Published 01/31/2017, 02:20 PM
Updated 07/09/2023, 06:31 AM

I used to make fun of the FOMC rate-hike “decision” language in the mainstream media because under the Obama administration and its economic policies overseen by the Fed’s monetary policy, there really was no decision, was there? It was ZIRP for eternity, interrupted by a lone and token rate hike in December 2015 (the Dec. 2016 hike does not count because the transition to a new administration and policy regime was already known; in effect, the Fed has already made its first hike under Trump).

According to the traders who make up the Fed Funds futures, there is no decision Wednesday, either. From CME Group (NASDAQ:CME), we have virtually no one predicting two successive rate hikes.

Rate-Hike Outlook

That may or may not be the case. I think everything changed with the election as the Fed you had before is not the Fed you have today. That Fed was a promoter of inflation and a hands-on supporter of the economy and especially asset markets. The Fed had kept its implied ‘inflate-or-die’ mantra and associated monetary policy in place for 8 long years. But now with the country flipped like an egg to its sunny side, a new administration has proven it means what it says (beginning with its blunt, heavy-handed and in my opinion, misguided delineation of race and religion on immigration policy).
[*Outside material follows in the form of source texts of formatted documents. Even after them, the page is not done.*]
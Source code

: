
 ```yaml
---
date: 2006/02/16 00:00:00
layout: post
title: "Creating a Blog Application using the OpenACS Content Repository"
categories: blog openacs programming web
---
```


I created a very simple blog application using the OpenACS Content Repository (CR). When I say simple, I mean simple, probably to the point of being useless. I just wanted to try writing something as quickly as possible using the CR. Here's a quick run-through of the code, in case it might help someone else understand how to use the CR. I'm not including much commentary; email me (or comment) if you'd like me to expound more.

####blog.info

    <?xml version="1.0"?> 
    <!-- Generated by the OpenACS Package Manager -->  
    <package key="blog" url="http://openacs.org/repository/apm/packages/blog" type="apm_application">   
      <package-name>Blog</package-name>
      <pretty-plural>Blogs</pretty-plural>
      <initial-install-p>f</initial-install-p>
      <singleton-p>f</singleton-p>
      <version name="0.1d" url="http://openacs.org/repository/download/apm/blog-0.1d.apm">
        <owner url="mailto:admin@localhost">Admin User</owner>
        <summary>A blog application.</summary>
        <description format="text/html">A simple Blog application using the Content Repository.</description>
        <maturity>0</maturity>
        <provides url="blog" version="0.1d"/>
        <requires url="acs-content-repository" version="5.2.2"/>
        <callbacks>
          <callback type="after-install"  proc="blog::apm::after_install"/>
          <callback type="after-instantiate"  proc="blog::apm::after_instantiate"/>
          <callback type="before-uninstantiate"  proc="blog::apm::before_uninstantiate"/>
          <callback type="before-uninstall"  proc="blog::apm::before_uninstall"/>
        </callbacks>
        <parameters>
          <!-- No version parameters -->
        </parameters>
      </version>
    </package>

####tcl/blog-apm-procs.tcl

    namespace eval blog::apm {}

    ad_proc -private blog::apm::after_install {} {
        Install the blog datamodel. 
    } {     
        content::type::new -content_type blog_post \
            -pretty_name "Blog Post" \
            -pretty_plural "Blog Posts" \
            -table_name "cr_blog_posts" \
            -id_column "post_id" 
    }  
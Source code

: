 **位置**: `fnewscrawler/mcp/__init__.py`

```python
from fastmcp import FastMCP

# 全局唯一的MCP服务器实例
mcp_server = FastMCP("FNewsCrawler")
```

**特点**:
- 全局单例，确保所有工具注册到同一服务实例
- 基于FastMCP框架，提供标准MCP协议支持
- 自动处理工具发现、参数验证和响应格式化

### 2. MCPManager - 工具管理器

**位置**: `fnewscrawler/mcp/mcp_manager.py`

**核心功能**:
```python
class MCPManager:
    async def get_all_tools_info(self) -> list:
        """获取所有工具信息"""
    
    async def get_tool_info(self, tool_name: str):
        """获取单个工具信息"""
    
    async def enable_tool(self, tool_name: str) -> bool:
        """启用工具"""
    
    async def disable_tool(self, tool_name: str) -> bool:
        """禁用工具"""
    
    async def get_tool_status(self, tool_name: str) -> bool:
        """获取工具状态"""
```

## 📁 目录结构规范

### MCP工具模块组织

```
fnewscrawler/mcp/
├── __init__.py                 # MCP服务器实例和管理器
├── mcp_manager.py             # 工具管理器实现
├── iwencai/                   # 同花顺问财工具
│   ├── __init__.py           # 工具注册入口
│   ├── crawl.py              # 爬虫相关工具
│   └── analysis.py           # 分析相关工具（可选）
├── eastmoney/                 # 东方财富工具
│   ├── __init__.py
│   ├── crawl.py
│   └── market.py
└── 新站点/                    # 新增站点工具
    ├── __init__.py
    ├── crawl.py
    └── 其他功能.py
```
Focusing on the financial realm, the Trump administration says it will implement fiscal (as opposed to monetary) policy in the form of tax breaks to corporations large and small, to tax payers, including and especially the wealthy, infrastructure building, including ‘the WALL’ (more symbolic than realistic in my opinion) and environmental and business deregulation far and wide. It is a much more business-friendly environment and keeping pure politics out of it, that is a good thing, economically.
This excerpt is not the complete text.